→ **Work required**: After locating the line with "附 則 （平成一九年一二月二八日外務省令第一七号）" below, output it and each following line exactly, stopping after the line with "### HTTP response details". No pictures.

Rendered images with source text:
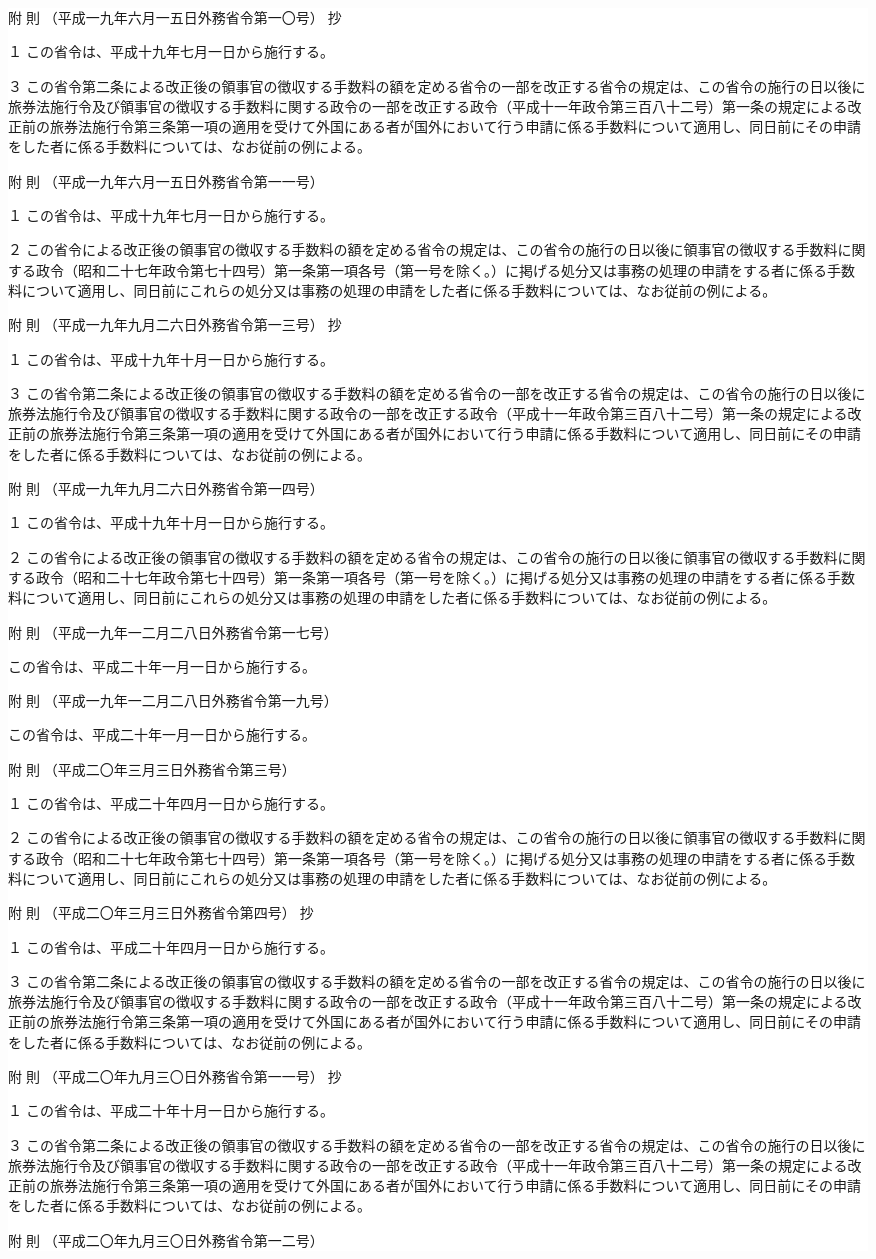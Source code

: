 附 則 （平成一九年六月一五日外務省令第一〇号） 抄

１ この省令は、平成十九年七月一日から施行する。

３ この省令第二条による改正後の領事官の徴収する手数料の額を定める省令の一部を改正する省令の規定は、この省令の施行の日以後に旅券法施行令及び領事官の徴収する手数料に関する政令の一部を改正する政令（平成十一年政令第三百八十二号）第一条の規定による改正前の旅券法施行令第三条第一項の適用を受けて外国にある者が国外において行う申請に係る手数料について適用し、同日前にその申請をした者に係る手数料については、なお従前の例による。

附 則 （平成一九年六月一五日外務省令第一一号）

１ この省令は、平成十九年七月一日から施行する。

２ この省令による改正後の領事官の徴収する手数料の額を定める省令の規定は、この省令の施行の日以後に領事官の徴収する手数料に関する政令（昭和二十七年政令第七十四号）第一条第一項各号（第一号を除く。）に掲げる処分又は事務の処理の申請をする者に係る手数料について適用し、同日前にこれらの処分又は事務の処理の申請をした者に係る手数料については、なお従前の例による。

附 則 （平成一九年九月二六日外務省令第一三号） 抄

１ この省令は、平成十九年十月一日から施行する。

３ この省令第二条による改正後の領事官の徴収する手数料の額を定める省令の一部を改正する省令の規定は、この省令の施行の日以後に旅券法施行令及び領事官の徴収する手数料に関する政令の一部を改正する政令（平成十一年政令第三百八十二号）第一条の規定による改正前の旅券法施行令第三条第一項の適用を受けて外国にある者が国外において行う申請に係る手数料について適用し、同日前にその申請をした者に係る手数料については、なお従前の例による。

附 則 （平成一九年九月二六日外務省令第一四号）

１ この省令は、平成十九年十月一日から施行する。

２ この省令による改正後の領事官の徴収する手数料の額を定める省令の規定は、この省令の施行の日以後に領事官の徴収する手数料に関する政令（昭和二十七年政令第七十四号）第一条第一項各号（第一号を除く。）に掲げる処分又は事務の処理の申請をする者に係る手数料について適用し、同日前にこれらの処分又は事務の処理の申請をした者に係る手数料については、なお従前の例による。

附 則 （平成一九年一二月二八日外務省令第一七号）

この省令は、平成二十年一月一日から施行する。

附 則 （平成一九年一二月二八日外務省令第一九号）

この省令は、平成二十年一月一日から施行する。

附 則 （平成二〇年三月三日外務省令第三号）

１ この省令は、平成二十年四月一日から施行する。

２ この省令による改正後の領事官の徴収する手数料の額を定める省令の規定は、この省令の施行の日以後に領事官の徴収する手数料に関する政令（昭和二十七年政令第七十四号）第一条第一項各号（第一号を除く。）に掲げる処分又は事務の処理の申請をする者に係る手数料について適用し、同日前にこれらの処分又は事務の処理の申請をした者に係る手数料については、なお従前の例による。

附 則 （平成二〇年三月三日外務省令第四号） 抄

１ この省令は、平成二十年四月一日から施行する。

３ この省令第二条による改正後の領事官の徴収する手数料の額を定める省令の一部を改正する省令の規定は、この省令の施行の日以後に旅券法施行令及び領事官の徴収する手数料に関する政令の一部を改正する政令（平成十一年政令第三百八十二号）第一条の規定による改正前の旅券法施行令第三条第一項の適用を受けて外国にある者が国外において行う申請に係る手数料について適用し、同日前にその申請をした者に係る手数料については、なお従前の例による。

附 則 （平成二〇年九月三〇日外務省令第一一号） 抄

１ この省令は、平成二十年十月一日から施行する。

３ この省令第二条による改正後の領事官の徴収する手数料の額を定める省令の一部を改正する省令の規定は、この省令の施行の日以後に旅券法施行令及び領事官の徴収する手数料に関する政令の一部を改正する政令（平成十一年政令第三百八十二号）第一条の規定による改正前の旅券法施行令第三条第一項の適用を受けて外国にある者が国外において行う申請に係る手数料について適用し、同日前にその申請をした者に係る手数料については、なお従前の例による。

附 則 （平成二〇年九月三〇日外務省令第一二号）
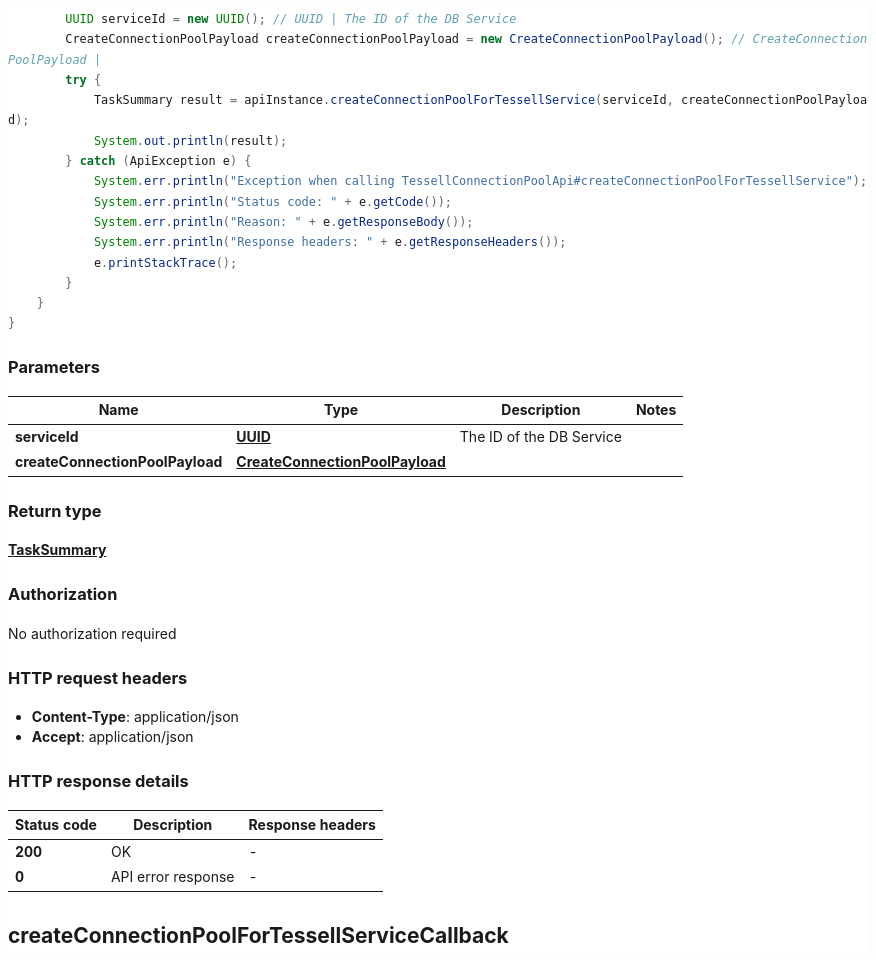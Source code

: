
 ```java
        UUID serviceId = new UUID(); // UUID | The ID of the DB Service
        CreateConnectionPoolPayload createConnectionPoolPayload = new CreateConnectionPoolPayload(); // CreateConnectionPoolPayload | 
        try {
            TaskSummary result = apiInstance.createConnectionPoolForTessellService(serviceId, createConnectionPoolPayload);
            System.out.println(result);
        } catch (ApiException e) {
            System.err.println("Exception when calling TessellConnectionPoolApi#createConnectionPoolForTessellService");
            System.err.println("Status code: " + e.getCode());
            System.err.println("Reason: " + e.getResponseBody());
            System.err.println("Response headers: " + e.getResponseHeaders());
            e.printStackTrace();
        }
    }
}
```

### Parameters


Name | Type | Description  | Notes
------------- | ------------- | ------------- | -------------
 **serviceId** | [**UUID**](.md)| The ID of the DB Service |
 **createConnectionPoolPayload** | [**CreateConnectionPoolPayload**](CreateConnectionPoolPayload.md)|  |

### Return type

[**TaskSummary**](TaskSummary.md)

### Authorization

No authorization required

### HTTP request headers

- **Content-Type**: application/json
- **Accept**: application/json


### HTTP response details
| Status code | Description | Response headers |
|-------------|-------------|------------------|
| **200** | OK |  -  |
| **0** | API error response |  -  |


## createConnectionPoolForTessellServiceCallback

→ **Response area**:
附 則 （平成一九年一二月二八日外務省令第一七号）

この省令は、平成二十年一月一日から施行する。

附 則 （平成一九年一二月二八日外務省令第一九号）

この省令は、平成二十年一月一日から施行する。

附 則 （平成二〇年三月三日外務省令第三号）

１ この省令は、平成二十年四月一日から施行する。

２ この省令による改正後の領事官の徴収する手数料の額を定める省令の規定は、この省令の施行の日以後に領事官の徴収する手数料に関する政令（昭和二十七年政令第七十四号）第一条第一項各号（第一号を除く。）に掲げる処分又は事務の処理の申請をする者に係る手数料について適用し、同日前にこれらの処分又は事務の処理の申請をした者に係る手数料については、なお従前の例による。

附 則 （平成二〇年三月三日外務省令第四号） 抄

１ この省令は、平成二十年四月一日から施行する。

３ この省令第二条による改正後の領事官の徴収する手数料の額を定める省令の一部を改正する省令の規定は、この省令の施行の日以後に旅券法施行令及び領事官の徴収する手数料に関する政令の一部を改正する政令（平成十一年政令第三百八十二号）第一条の規定による改正前の旅券法施行令第三条第一項の適用を受けて外国にある者が国外において行う申請に係る手数料について適用し、同日前にその申請をした者に係る手数料については、なお従前の例による。

附 則 （平成二〇年九月三〇日外務省令第一一号） 抄

１ この省令は、平成二十年十月一日から施行する。

３ この省令第二条による改正後の領事官の徴収する手数料の額を定める省令の一部を改正する省令の規定は、この省令の施行の日以後に旅券法施行令及び領事官の徴収する手数料に関する政令の一部を改正する政令（平成十一年政令第三百八十二号）第一条の規定による改正前の旅券法施行令第三条第一項の適用を受けて外国にある者が国外において行う申請に係る手数料について適用し、同日前にその申請をした者に係る手数料については、なお従前の例による。

附 則 （平成二〇年九月三〇日外務省令第一二号）
Source code

:
 ```java
        UUID serviceId = new UUID(); // UUID | The ID of the DB Service
        CreateConnectionPoolPayload createConnectionPoolPayload = new CreateConnectionPoolPayload(); // CreateConnectionPoolPayload | 
        try {
            TaskSummary result = apiInstance.createConnectionPoolForTessellService(serviceId, createConnectionPoolPayload);
            System.out.println(result);
        } catch (ApiException e) {
            System.err.println("Exception when calling TessellConnectionPoolApi#createConnectionPoolForTessellService");
            System.err.println("Status code: " + e.getCode());
            System.err.println("Reason: " + e.getResponseBody());
            System.err.println("Response headers: " + e.getResponseHeaders());
            e.printStackTrace();
        }
    }
}
```

### Parameters


Name | Type | Description  | Notes
------------- | ------------- | ------------- | -------------
 **serviceId** | [**UUID**](.md)| The ID of the DB Service |
 **createConnectionPoolPayload** | [**CreateConnectionPoolPayload**](CreateConnectionPoolPayload.md)|  |

### Return type

[**TaskSummary**](TaskSummary.md)

### Authorization

No authorization required

### HTTP request headers

- **Content-Type**: application/json
- **Accept**: application/json


### HTTP response details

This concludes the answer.